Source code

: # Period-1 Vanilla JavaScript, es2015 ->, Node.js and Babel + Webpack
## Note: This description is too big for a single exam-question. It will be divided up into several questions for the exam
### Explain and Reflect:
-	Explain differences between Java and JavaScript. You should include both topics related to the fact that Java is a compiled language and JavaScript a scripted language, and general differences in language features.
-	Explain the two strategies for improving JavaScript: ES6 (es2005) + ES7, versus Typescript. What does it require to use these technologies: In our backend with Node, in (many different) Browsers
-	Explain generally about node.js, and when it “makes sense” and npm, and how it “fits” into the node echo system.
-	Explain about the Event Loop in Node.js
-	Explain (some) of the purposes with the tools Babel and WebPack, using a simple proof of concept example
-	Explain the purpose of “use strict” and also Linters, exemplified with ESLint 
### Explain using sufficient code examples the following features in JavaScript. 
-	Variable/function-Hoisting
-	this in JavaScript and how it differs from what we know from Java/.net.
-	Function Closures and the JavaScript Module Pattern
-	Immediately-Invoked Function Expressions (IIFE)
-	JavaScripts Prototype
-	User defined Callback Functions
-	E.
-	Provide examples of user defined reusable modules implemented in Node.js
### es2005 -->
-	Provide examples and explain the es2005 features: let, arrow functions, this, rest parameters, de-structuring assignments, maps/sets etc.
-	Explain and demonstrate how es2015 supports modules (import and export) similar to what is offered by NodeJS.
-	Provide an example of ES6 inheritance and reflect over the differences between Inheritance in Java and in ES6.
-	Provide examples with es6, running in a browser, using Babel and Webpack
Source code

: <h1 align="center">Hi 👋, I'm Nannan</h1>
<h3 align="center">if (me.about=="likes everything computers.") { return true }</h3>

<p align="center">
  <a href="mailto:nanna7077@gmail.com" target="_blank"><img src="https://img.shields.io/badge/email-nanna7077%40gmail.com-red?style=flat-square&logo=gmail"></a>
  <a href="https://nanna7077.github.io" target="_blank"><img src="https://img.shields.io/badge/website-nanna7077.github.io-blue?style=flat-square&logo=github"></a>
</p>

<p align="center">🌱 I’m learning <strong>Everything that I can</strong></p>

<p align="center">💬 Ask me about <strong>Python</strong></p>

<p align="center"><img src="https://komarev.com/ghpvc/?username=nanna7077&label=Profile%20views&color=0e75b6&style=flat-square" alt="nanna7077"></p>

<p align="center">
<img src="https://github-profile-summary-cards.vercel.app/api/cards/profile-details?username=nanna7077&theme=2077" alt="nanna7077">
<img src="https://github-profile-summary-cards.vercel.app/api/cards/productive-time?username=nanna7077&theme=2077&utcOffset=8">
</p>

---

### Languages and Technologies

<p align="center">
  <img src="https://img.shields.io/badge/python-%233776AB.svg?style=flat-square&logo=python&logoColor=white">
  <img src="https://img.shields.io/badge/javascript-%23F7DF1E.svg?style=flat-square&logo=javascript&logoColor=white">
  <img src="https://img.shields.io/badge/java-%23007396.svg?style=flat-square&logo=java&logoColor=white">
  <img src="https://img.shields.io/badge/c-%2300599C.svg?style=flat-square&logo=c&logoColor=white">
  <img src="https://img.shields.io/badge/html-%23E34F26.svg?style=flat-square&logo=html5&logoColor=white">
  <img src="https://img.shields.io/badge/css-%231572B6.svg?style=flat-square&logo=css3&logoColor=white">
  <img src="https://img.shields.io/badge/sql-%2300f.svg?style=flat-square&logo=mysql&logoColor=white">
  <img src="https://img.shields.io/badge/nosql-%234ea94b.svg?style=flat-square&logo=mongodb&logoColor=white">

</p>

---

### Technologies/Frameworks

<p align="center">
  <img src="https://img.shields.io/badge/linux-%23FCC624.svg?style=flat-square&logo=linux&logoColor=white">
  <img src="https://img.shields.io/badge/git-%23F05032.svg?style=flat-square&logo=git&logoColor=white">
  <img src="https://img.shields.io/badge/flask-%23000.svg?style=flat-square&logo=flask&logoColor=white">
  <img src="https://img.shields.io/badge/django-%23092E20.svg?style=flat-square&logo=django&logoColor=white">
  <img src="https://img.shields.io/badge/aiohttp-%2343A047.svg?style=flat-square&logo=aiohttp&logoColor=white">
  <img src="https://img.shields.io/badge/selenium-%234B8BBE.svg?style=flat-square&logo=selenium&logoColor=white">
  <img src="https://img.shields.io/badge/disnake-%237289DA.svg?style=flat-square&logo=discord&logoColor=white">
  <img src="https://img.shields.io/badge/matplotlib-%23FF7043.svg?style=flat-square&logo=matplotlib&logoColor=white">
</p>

§ **Requirement**
Using the data above, restate word for word the lines from its opening line through the line that contains "### Explain and", and no more.

§ **Reply to the exercise**
Source code

: # Period-1 Vanilla JavaScript, es2015 ->, Node.js and Babel + Webpack
## Note: This description is too big for a single exam-question. It will be divided up into several questions for the exam
### Explain and Reflect:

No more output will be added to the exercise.